ACTION ITEM
Each entry needs to be repeated exactly, with nothing added or removed.

RECORDS FOR THE EXERCISE
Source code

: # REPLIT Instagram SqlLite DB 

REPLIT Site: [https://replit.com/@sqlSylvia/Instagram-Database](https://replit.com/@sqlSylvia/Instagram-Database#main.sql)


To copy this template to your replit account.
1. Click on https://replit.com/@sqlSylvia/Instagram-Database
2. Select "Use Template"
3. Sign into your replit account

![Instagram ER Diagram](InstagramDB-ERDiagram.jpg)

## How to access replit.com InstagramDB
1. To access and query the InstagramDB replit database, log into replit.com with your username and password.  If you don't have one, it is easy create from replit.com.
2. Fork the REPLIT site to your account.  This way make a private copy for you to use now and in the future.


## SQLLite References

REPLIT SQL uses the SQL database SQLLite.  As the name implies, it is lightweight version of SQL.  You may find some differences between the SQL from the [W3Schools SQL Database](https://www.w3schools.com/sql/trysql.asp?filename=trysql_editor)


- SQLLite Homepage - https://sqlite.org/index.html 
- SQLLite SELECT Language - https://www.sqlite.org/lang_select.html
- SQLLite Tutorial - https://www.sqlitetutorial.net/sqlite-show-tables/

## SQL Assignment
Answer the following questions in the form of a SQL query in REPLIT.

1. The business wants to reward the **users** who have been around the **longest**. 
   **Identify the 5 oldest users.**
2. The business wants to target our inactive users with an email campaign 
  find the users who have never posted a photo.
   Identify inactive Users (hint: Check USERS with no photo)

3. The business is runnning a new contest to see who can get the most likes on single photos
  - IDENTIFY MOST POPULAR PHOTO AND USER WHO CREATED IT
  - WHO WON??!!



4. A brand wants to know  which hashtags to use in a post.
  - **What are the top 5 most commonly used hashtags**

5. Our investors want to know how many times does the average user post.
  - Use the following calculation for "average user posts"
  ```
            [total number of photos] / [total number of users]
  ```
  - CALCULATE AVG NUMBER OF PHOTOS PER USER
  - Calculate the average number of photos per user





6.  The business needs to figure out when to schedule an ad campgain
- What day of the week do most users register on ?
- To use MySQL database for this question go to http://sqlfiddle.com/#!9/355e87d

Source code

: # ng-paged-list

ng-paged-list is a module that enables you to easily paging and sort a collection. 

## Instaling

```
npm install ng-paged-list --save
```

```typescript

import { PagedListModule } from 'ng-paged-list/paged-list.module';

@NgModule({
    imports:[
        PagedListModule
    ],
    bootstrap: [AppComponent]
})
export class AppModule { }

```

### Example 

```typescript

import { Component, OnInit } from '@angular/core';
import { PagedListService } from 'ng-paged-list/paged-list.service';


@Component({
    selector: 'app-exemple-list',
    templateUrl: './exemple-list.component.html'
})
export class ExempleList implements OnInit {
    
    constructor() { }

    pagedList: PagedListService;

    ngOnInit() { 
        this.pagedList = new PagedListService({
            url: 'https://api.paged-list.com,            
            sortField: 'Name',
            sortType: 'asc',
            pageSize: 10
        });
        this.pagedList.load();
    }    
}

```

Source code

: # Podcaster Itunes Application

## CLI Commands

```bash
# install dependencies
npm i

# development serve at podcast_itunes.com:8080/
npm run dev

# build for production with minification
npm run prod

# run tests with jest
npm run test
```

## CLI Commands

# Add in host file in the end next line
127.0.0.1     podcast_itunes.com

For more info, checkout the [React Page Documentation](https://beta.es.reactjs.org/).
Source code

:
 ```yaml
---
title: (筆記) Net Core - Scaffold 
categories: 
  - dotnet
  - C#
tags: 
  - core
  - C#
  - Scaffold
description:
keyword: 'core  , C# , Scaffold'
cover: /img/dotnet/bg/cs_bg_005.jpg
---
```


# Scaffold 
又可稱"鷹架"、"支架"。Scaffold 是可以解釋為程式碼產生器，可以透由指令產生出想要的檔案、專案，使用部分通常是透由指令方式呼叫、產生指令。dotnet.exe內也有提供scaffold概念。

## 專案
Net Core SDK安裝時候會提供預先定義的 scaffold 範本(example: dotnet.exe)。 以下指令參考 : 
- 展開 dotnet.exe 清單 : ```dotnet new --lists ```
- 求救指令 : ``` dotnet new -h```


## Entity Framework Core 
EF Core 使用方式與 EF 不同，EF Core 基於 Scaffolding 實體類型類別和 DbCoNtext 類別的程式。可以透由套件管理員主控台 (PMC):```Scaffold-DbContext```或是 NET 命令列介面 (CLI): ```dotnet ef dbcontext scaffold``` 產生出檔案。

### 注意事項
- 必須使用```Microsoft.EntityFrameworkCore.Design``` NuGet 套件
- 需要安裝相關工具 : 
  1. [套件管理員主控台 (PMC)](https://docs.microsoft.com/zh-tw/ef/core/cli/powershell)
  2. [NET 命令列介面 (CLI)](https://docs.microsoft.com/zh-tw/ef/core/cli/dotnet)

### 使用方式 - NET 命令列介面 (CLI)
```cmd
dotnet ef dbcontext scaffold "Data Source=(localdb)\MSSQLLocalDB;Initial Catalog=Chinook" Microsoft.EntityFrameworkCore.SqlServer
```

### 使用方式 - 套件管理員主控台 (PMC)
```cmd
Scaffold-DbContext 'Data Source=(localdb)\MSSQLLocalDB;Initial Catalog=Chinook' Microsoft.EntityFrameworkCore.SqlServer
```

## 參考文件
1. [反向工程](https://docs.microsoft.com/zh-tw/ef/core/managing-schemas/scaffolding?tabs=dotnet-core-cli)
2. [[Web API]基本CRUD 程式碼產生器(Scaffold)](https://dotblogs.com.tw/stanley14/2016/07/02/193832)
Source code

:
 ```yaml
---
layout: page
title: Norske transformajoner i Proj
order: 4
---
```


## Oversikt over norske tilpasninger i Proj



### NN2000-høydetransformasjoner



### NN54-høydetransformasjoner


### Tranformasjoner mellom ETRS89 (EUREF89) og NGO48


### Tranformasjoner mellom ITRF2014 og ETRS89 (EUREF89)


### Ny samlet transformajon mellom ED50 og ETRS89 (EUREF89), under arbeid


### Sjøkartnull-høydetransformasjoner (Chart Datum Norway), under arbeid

TASK RESPONSE
Source code

: # REPLIT Instagram SqlLite DB 

REPLIT Site: [https://replit.com/@sqlSylvia/Instagram-Database](https://replit.com/@sqlSylvia/Instagram-Database#main.sql)


To copy this template to your replit account.
1. Click on https://replit.com/@sqlSylvia/Instagram-Database
2. Select "Use Template"
3. Sign into your replit account

![Instagram ER Diagram](InstagramDB-ERDiagram.jpg)

## How to access replit.com InstagramDB
1. To access and query the InstagramDB replit database, log into replit.com with your username and password.  If you don't have one, it is easy create from replit.com.
2. Fork the REPLIT site to your account.  This way make a private copy for you to use now and in the future.


## SQLLite References

REPLIT SQL uses the SQL database SQLLite.  As the name implies, it is lightweight version of SQL.  You may find some differences between the SQL from the [W3Schools SQL Database](https://www.w3schools.com/sql/trysql.asp?filename=trysql_editor)


- SQLLite Homepage - https://sqlite.org/index.html 
- SQLLite SELECT Language - https://www.sqlite.org/lang_select.html
- SQLLite Tutorial - https://www.sqlitetutorial.net/sqlite-show-tables/

## SQL Assignment
Answer the following questions in the form of a SQL query in REPLIT.

1. The business wants to reward the **users** who have been around the **longest**. 
   **Identify the 5 oldest users.**
2. The business wants to target our inactive users with an email campaign 
  find the users who have never posted a photo.
   Identify inactive Users (hint: Check USERS with no photo)

3. The business is runnning a new contest to see who can get the most likes on single photos
  - IDENTIFY MOST POPULAR PHOTO AND USER WHO CREATED IT
  - WHO WON??!!



4. A brand wants to know  which hashtags to use in a post.
  - **What are the top 5 most commonly used hashtags**

5. Our investors want to know how many times does the average user post.
  - Use the following calculation for "average user posts"
  ```
            [total number of photos] / [total number of users]
  ```
  - CALCULATE AVG NUMBER OF PHOTOS PER USER
  - Calculate the average number of photos per user





6.  The business needs to figure out when to schedule an ad campgain
- What day of the week do most users register on ?
- To use MySQL database for this question go to http://sqlfiddle.com/#!9/355e87d

Source code

: # ng-paged-list

ng-paged-list is a module that enables you to easily paging and sort a collection. 

## Instaling

```
npm install ng-paged-list --save
```

```typescript

import { PagedListModule } from 'ng-paged-list/paged-list.module';

@NgModule({
    imports:[
        PagedListModule
    ],
    bootstrap: [AppComponent]
})
export class AppModule { }

```

### Example 

```typescript

import { Component, OnInit } from '@angular/core';
import { PagedListService } from 'ng-paged-list/paged-list.service';


@Component({
    selector: 'app-exemple-list',
    templateUrl: './exemple-list.component.html'
})
export class ExempleList implements OnInit {
    
    constructor() { }

    pagedList: PagedListService;

    ngOnInit() { 
        this.pagedList = new PagedListService({
            url: 'https://api.paged-list.com,            
            sortField: 'Name',
            sortType: 'asc',
            pageSize: 10
        });
        this.pagedList.load();
    }    
}

```

Source code

: # Podcaster Itunes Application

## CLI Commands

```bash
# install dependencies
npm i

# development serve at podcast_itunes.com:8080/
npm run dev

# build for production with minification
npm run prod

# run tests with jest
npm run test
```

## CLI Commands

# Add in host file in the end next line
127.0.0.1     podcast_itunes.com

For more info, checkout the [React Page Documentation](https://beta.es.reactjs.org/).
Source code

:
 ```yaml
---
title: (筆記) Net Core - Scaffold 
categories: 
  - dotnet
  - C#
tags: 
  - core
  - C#
  - Scaffold
description:
keyword: 'core  , C# , Scaffold'
cover: /img/dotnet/bg/cs_bg_005.jpg
---
```


# Scaffold 
又可稱"鷹架"、"支架"。Scaffold 是可以解釋為程式碼產生器，可以透由指令產生出想要的檔案、專案，使用部分通常是透由指令方式呼叫、產生指令。dotnet.exe內也有提供scaffold概念。

## 專案
Net Core SDK安裝時候會提供預先定義的 scaffold 範本(example: dotnet.exe)。 以下指令參考 : 
- 展開 dotnet.exe 清單 : ```dotnet new --lists ```
- 求救指令 : ``` dotnet new -h```


## Entity Framework Core 
EF Core 使用方式與 EF 不同，EF Core 基於 Scaffolding 實體類型類別和 DbCoNtext 類別的程式。可以透由套件管理員主控台 (PMC):```Scaffold-DbContext```或是 NET 命令列介面 (CLI): ```dotnet ef dbcontext scaffold``` 產生出檔案。

### 注意事項
- 必須使用```Microsoft.EntityFrameworkCore.Design``` NuGet 套件
- 需要安裝相關工具 : 
  1. [套件管理員主控台 (PMC)](https://docs.microsoft.com/zh-tw/ef/core/cli/powershell)
  2. [NET 命令列介面 (CLI)](https://docs.microsoft.com/zh-tw/ef/core/cli/dotnet)

### 使用方式 - NET 命令列介面 (CLI)
```cmd
dotnet ef dbcontext scaffold "Data Source=(localdb)\MSSQLLocalDB;Initial Catalog=Chinook" Microsoft.EntityFrameworkCore.SqlServer
```

### 使用方式 - 套件管理員主控台 (PMC)
```cmd
Scaffold-DbContext 'Data Source=(localdb)\MSSQLLocalDB;Initial Catalog=Chinook' Microsoft.EntityFrameworkCore.SqlServer
```

## 參考文件
1. [反向工程](https://docs.microsoft.com/zh-tw/ef/core/managing-schemas/scaffolding?tabs=dotnet-core-cli)
2. [[Web API]基本CRUD 程式碼產生器(Scaffold)](https://dotblogs.com.tw/stanley14/2016/07/02/193832)
Source code

:
 ```yaml
---
layout: page
title: Norske transformajoner i Proj
order: 4
---
```


## Oversikt over norske tilpasninger i Proj



### NN2000-høydetransformasjoner



### NN54-høydetransformasjoner


### Tranformasjoner mellom ETRS89 (EUREF89) og NGO48


### Tranformasjoner mellom ITRF2014 og ETRS89 (EUREF89)


### Ny samlet transformajon mellom ED50 og ETRS89 (EUREF89), under arbeid


### Sjøkartnull-høydetransformasjoner (Chart Datum Norway), under arbeid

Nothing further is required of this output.